Loudness Processing Best Practices, Chapter 1 : Loudness Measurement (PART 2)

In his previous blog, Loudness Processing Best Practices, Chapter 1: Loudness Measurement (part 1), Jie Yang (Digimonk) explored challenges, considerations, and compromises surrounding audio standards for various platforms and content types. He also covered a few examples and comparative readings of different measurement units and tools. In this blog, Jie Yang (Digimonk) covers how to make sense of the various options and standards, to be able to make better decisions for our game audio projects and effectively create better and more enjoyable user experiences.

Translator's Note:

This series highlights audio best practices from China.

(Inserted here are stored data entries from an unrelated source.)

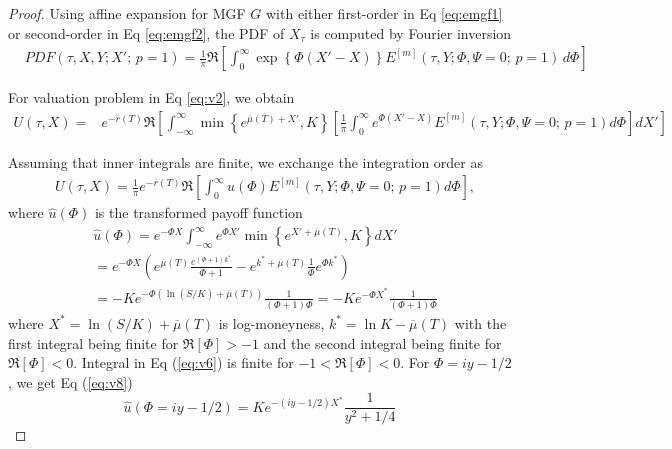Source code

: \documentclass[11pt,a4paper] {article}
\begin{document}
\begin{proof}
Using affine expansion for MGF $G$  with either first-order in Eq \eqref{eq:emgf1} or second-order in Eq \eqref{eq:emgf2}, the PDF of $X_{\tau}$ is computed by Fourier inversion
\begin{equation}\label {eq:v3}
\begin{split}
& PDF(\tau,X,Y; X';\,p=1) = \frac{1}{\pi}\Re\left[ \int^{\infty}_{0}\exp \left\{ \Phi (X'-X) \right\} E^{[m]}(\tau,Y; \Phi,\Psi=0;\,p=1)\,d\Phi\right]
\end{split}
\end{equation}


For valuation problem in Eq \eqref{eq:v2}, we obtain
\begin{equation*}
\begin{split}
    U(\tau, X) = &e^{-\overline{r}(T)}\Re\left[ \int^{\infty}_{-\infty}\min\left\{e^{\overline{\mu}(T)+X'},K\right\} \left[\frac{1}{\pi} \int^{\infty}_{0}e^{\Phi (X'-X)} E^{[m]}(\tau,Y; \Phi,\Psi=0;\,p=1)d\Phi\right]dX'\right]
\end{split} 
\end{equation*}

Assuming that inner integrals are finite, we exchange the integration order as
\begin{equation} \label {eq:v5}
\begin{split}
  & U(\tau, X) = \frac{1}{\pi} e^{-\overline{r}(T)} \Re\left[\int^{\infty}_{0}\widehat{u}(\Phi)E^{[m]}(\tau,Y; \Phi,\Psi=0;\,p=1)d\Phi\right],
\end{split} 
\end{equation}
where $\widehat{u}(\Phi)$ is the transformed payoff function
\begin{equation} \label {eq:v6}
\begin{split}
&   \widehat{u}(\Phi)  =  e^{-\Phi X}\int^{\infty}_{-\infty}e^{\Phi X'} \min\left\{e^{ X'+\overline{\mu}(T)},K\right\}  dX'  \\
& =e^{-\Phi X} \left( e^{\overline{\mu}(T)}  \frac{e^{(\Phi+1) k^{*}}}{\Phi+1} - e^{k^{*}+\overline{\mu}(T)}\frac{1}{\Phi}e^{\Phi k^{*}}\right) \\
		& =-  Ke^{-\Phi\left(\ln (S/K)+ \overline{\mu}(T)\right)}\frac{1}{(\Phi+1)\Phi} = -K e^{-\Phi X^{*}} \frac{1}{(\Phi+1)\Phi}
\end{split} 
\end{equation}
where $X^{*}=\ln(S/K)+\overline{\mu}(T)$ is log-moneyness, $k^{*}=\ln K-\overline{\mu}(T)$ with the first integral being finite for $\Re[\Phi]>-1$ and the second integral being finite for $\Re[\Phi]<0$. Integral in Eq (\ref{eq:v6}) is finite for $-1<\Re[\Phi]<0$. For $\Phi=iy-1/2$, we get Eq (\ref{eq:v8})
\begin{equation}\label{eq:v7}
\widehat{u}(\Phi = iy-1/2) = 
K e^{-(iy-1/2) X^{*}}  \frac{1}{y^{2}+1/4}
\end{equation}
\end{proof}
\end{document}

China topped the world gaming revenue charts in 2016. And the Wwise Tour 2016 China stop not only featured popular (50 million daily active users) Chinese games using Wwise, but also boasted over 200 attendees from the local game audio community. Therefore, we were certainly intrigued to take a deeper look into game audio practices in China. By translating blog articles by one of the most influential audio designers within the Chinese gaming industry, we aim to help better understand the audio community and the culture of this vast territory. To the best of our knowledge, this will be the first-ever effort in translating Chinese audio tech blogs into English.

Translation from Chinese to English by: BEINAN LI, Product Expert, Developer Relations - Greater China at Audiokinetic

Screen Shot 2017-05-25 at 10.56.07 AM-1.png

To make loudness more intuitive to you, I found a nice graph that will help you understand the standard loudness ranges of different media platforms:

In recent years, more and more loudness meter plug-ins became available. Veteran companies in this area, like TC Electronics, continue to make reliable products that are easy to use. (They look good too!) You can clearly observe the range of loudness changing over a period of time to help you identify the current peaks and means via a fast-moving digital pointer.

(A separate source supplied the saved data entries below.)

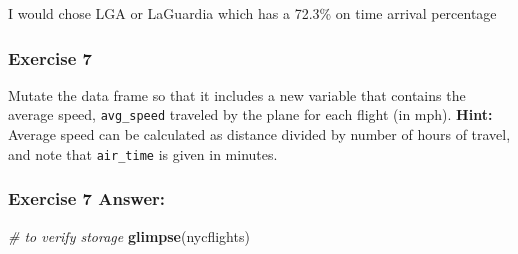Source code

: \documentclass[
]{article}
\newenvironment{Shaded}{\begin{snugshade}}{\end{snugshade}}
\newcommand{\CommentTok}[1]{\textcolor[rgb]{0.56,0.35,0.01}{\textit{#1}}}
\newcommand{\DataTypeTok}[1]{\textcolor[rgb]{0.13,0.29,0.53}{#1}}
\newcommand{\DecValTok}[1]{\textcolor[rgb]{0.00,0.00,0.81}{#1}}
\newcommand{\KeywordTok}[1]{\textcolor[rgb]{0.13,0.29,0.53}{\textbf{#1}}}
\newcommand{\NormalTok}[1]{#1}
\newcommand{\OperatorTok}[1]{\textcolor[rgb]{0.81,0.36,0.00}{\textbf{#1}}}
\newcommand{\StringTok}[1]{\textcolor[rgb]{0.31,0.60,0.02}{#1}}
\begin{document}
I would chose LGA or LaGuardia which has a 72.3\% on time arrival
percentage

\hypertarget{exercise-7}{%
\subsubsection{Exercise 7}\label{exercise-7}}

Mutate the data frame so that it includes a new variable that contains
the average speed, \texttt{avg\_speed} traveled by the plane for each
flight (in mph). \textbf{Hint:} Average speed can be calculated as
distance divided by number of hours of travel, and note that
\texttt{air\_time} is given in minutes.

\hypertarget{exercise-7-answer}{%
\subsubsection{\texorpdfstring{\textbf{Exercise 7
Answer:}}{Exercise 7 Answer:}}\label{exercise-7-answer}}

\begin{Shaded}
\end{Shaded}

\begin{Shaded}
\end{Shaded}

\begin{Shaded}
\begin{Highlighting}[]
\CommentTok{# to verify storage}
\KeywordTok{glimpse}\NormalTok{(nycflights)}
\end{Highlighting}
\end{Shaded}
\end{document}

Note: LC2n is not only a loudness meter, but also a loudness processor (it can work alone or as an offline plug-in). Its meter-only sibling LM2n is apparently just a meter. The measurement of the original recording is to the left of LC2n UI, and the processed result to the right.

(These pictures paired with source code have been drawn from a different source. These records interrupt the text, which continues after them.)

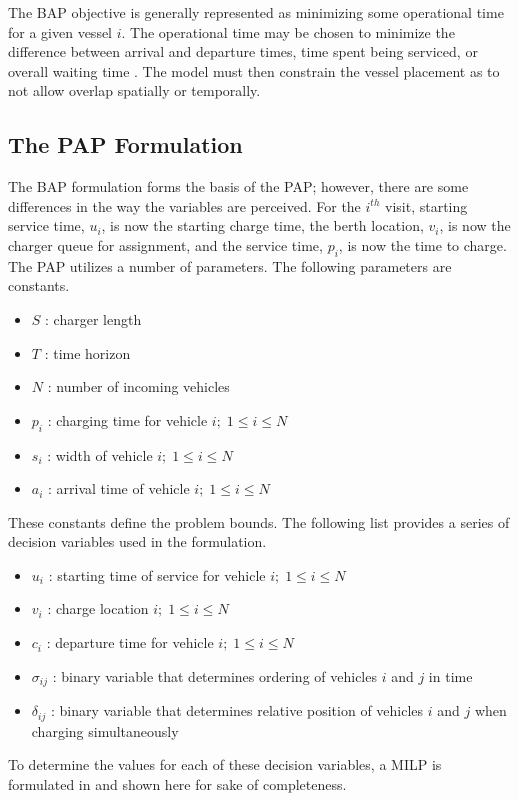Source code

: \documentclass[utf8]{FrontiersinHarvard}
\begin{document}
The BAP objective is generally represented as minimizing some operational time for a given vessel $i$. The operational
time may be chosen to minimize the difference between arrival and departure times, time spent being serviced, or overall
waiting time \citep{Voss2007, Buhrkal2010,Frojan2015}. The model must then constrain the vessel placement as to not allow
overlap spatially or temporally.

\subsection{The PAP Formulation}
The BAP formulation forms the basis of the PAP; however, there are some differences in the way the variables are
perceived. For the $i^{th}$ visit, starting service time, $u_i$, is now the starting charge time, the berth location,
$v_i$, is now the charger queue for assignment, and the service time, $p_i$, is now the time to charge. The PAP utilizes a number of parameters. The following parameters are constants.
\begin{itemize}
	\item $S$   : charger length
	\item $T$   : time horizon
	\item $N$   : number of incoming vehicles
	\item $p_i$ : charging time for vehicle $i;\; 1 \leq i \leq N$
	\item $s_i$ : width of vehicle $i;\; 1 \leq i \leq N$
	\item $a_i$ : arrival time of vehicle $i;\; 1 \leq i \leq N$
\end{itemize}
These constants define the problem bounds. The following list provides a series of decision variables used in the formulation.
\begin{itemize}
    \item $u_i$         : starting time of service for vehicle $i;\; 1 \leq i \leq N$
    \item $v_i$         : charge location $i;\; 1 \leq i \leq N$
    \item $c_i$         : departure time for vehicle $i;\; 1 \leq i \leq N$
    \item $\sigma_{ij}$ : binary variable that determines ordering of vehicles $i$ and $j$ in time
    \item $\delta_{ij}$ : binary variable that determines relative position of vehicles $i$ and $j$ when charging simultaneously
\end{itemize}
To determine the values for each of these decision variables, a MILP is formulated in \citep{Qarebagh2019} and shown here for sake of completeness.
\end{document}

LC2n provides some common loudness presets, such as ones for iPhone and iTunes, which can be selected according to your needs and can take effect directly. But, currently, this tool can still be annoying. For instance, it always renames the sound files by adding the dB values to them, and there is no 'undo' for this.

Here is an excerpt of Dave Weckl's recording published by GRP in 1990 (44/16 WAV):

The result of a standard loudness test (the "radar" is on the left):

When we switch to the Mobile mode to optimize loudness for cellphones, the left radar displays the result for the actual sound recording played from a cellphone, while the right radar indicates what the recommended loudness for the standard would look like:

The reason I chose a GRP recording is because GRP, in my opinion, represents the highest quality from the golden years of the music recording industry. It adopts analogue recordings and digital mixing technologies, and, therefore, is a classic example of controlling frequency response and loudness. This is a great example. The left radar indicates the loudness when playing the sample from a cellphone. In the processed result for mobile platforms, the average loudness LKFS increased by about 3 dB, but there is no change in LRA. Let's take a look at the filename:

In the above picture, the first file is the renamed file, indicating the target loudness result. The following screenshot shows the waveform after the loudness processing:

Compare that with the original waveform:

In the above example, there is a 3 dB difference between the original and the processed versions, yet our perception may give us the idea that it is a higher number. The RMS of the processed sample is at -19.3 dB, below the usual level of -16 dB, but it sounds very loud. Suppose that after the loudness processing we cut off the sound recording's frequency portion above 16 kHz (API 560EQ):

From the look of the waveforms, the loud parts do not differ much from one another. The measured LKFS loudness is -16.9 dB (-16.1 before the spectral cut-off).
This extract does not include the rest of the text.